Information – quick, early, before all the others information – it’s called a scoop – is what journalists strive for. To get the story and, if possible, to be the only reporter with the story, is what journalists live for. That is no bad thing. It is a fair ambition: to do your work efficiently and take some pride in it. But phone-hacking and backhanders are a step too far.

What irritates me about this squalid episode is not that the News of the World has been found out, but the great clamour of kettles calling pans black from those who have not been found out, but who very likely deserve to have been. The truly hideous scene is the triumphalism of the BBC which is rejoicing in the streets because its bete noir, Rupert Murdoch, is in trouble. It would like to see a stop put to Murdoch’s attempt to gain control of BSkyB. Of course, the policies and apparatchiks in the BBC oppose Murdoch’s taking control because they say it would give him undue influence in the mass media: that his journalistic and TV empire would begin to approach something like a monopoly.

This is rubbish. I should say at the start that I’ve little sympathy for Murdoch – not least because he single-handedly ruined a once great newspaper, The Times.

That long-respected organ is now little better than its sister paper The Sun. It’s full of gossip and mindless drivel by correspondents and columnists who write about the school run, hair styles and fad diets. The Times is so debased and trivial these days that you can’t believe the mind-numbing, stuff you read. You think it must be a satire.

But then you realise with a shock that they bloody well mean it.

But for the BBC to criticise Murdoch for some alleged near-monopoly of influence really makes my eyes water. Sky Television is a very small part of TV broadcasting as a whole – simply because only a minority of people have a satellite dish and so are left with no choice but terrestrial. And, while we’re talking about corrupt monopolies, how about the bloated BBC which daily and nightly turns out showbiz rubbish, celebrity twaddle and political propaganda – and obliges us to pay for this muck though the imposition of the licence fee.

The BBC used to be an institution worthy of our esteem, but for the last 30 years at least it has degenerated into a self-serving left wing political clique with its own – very predictable – agenda: pro-Arab, anti-Israel, anti- American, obsessed with pop music, global warming, campaigning for euthanasia and for every fashionable cause you can think of.
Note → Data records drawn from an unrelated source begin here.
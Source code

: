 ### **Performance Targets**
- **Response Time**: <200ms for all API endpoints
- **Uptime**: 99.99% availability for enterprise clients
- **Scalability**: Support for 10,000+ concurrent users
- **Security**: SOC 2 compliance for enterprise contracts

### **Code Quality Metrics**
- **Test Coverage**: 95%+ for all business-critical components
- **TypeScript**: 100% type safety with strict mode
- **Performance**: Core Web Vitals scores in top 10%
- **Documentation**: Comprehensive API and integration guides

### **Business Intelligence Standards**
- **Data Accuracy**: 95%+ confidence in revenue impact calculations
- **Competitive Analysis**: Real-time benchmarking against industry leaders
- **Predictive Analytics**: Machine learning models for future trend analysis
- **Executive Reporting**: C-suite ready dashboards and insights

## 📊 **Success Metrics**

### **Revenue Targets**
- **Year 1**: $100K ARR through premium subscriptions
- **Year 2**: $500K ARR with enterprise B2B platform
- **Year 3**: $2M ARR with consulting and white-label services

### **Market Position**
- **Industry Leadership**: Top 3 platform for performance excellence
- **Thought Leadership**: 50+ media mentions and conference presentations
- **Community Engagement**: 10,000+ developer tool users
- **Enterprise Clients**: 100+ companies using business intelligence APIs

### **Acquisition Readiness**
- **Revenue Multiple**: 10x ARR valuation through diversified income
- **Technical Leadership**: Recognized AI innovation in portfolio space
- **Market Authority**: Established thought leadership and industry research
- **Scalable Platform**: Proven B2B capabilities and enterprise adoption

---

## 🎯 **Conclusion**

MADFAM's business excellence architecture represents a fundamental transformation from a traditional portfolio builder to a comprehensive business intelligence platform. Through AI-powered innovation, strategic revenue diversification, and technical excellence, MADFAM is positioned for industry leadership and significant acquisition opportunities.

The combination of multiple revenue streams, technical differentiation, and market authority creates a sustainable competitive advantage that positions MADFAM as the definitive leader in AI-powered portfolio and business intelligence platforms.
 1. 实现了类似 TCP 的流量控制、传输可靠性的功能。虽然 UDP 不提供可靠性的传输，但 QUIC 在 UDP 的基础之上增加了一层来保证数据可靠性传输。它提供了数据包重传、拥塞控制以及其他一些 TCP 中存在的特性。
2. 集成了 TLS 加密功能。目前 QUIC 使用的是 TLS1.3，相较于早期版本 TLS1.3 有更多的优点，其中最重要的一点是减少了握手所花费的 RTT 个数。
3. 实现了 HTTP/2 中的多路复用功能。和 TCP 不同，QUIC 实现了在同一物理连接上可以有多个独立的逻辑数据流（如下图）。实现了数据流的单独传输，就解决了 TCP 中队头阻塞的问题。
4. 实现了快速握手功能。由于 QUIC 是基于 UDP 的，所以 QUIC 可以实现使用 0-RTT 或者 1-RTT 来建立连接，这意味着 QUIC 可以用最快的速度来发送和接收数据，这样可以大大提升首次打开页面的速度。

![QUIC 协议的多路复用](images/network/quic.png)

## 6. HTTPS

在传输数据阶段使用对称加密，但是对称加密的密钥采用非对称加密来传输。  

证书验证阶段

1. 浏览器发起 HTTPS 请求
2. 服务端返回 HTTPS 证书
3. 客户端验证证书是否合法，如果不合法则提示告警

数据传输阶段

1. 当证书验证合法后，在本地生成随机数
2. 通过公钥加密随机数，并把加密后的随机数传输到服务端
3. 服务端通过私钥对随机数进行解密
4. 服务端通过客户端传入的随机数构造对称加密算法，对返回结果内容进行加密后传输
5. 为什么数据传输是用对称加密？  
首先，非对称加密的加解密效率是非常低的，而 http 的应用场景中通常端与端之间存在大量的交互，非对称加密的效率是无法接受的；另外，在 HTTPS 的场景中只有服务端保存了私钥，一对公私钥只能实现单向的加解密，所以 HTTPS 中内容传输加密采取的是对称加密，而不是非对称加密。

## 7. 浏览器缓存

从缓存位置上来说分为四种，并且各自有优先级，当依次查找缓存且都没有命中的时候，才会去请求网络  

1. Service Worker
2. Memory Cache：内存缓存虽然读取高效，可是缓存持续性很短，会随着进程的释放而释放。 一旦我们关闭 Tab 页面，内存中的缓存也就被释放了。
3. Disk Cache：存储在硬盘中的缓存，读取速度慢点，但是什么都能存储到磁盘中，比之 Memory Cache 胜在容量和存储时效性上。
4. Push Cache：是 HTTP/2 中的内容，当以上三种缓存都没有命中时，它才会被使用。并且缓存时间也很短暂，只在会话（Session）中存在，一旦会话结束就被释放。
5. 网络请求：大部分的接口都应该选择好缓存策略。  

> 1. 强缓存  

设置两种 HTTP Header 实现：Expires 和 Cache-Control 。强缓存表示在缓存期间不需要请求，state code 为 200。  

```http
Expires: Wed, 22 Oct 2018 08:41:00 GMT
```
The irony is that the BBC bigwigs ascribe to themselves the high moral ground, whereas the truth is that they are so far from the high moral ground they are in the swamp. They imagine themselves cutting edge, critical, anti-establishment, but what these blinkered, self-interested, largely ignorant hypocrites and overpaid timeservers don’t understand is that they are the establishment.

No doubt Murdoch has sinned, as we all have sinned – as I dare say even The Guardian and The Daily Mail have sinned.

But if you’re looking for serious dirt, look no further than the BBC.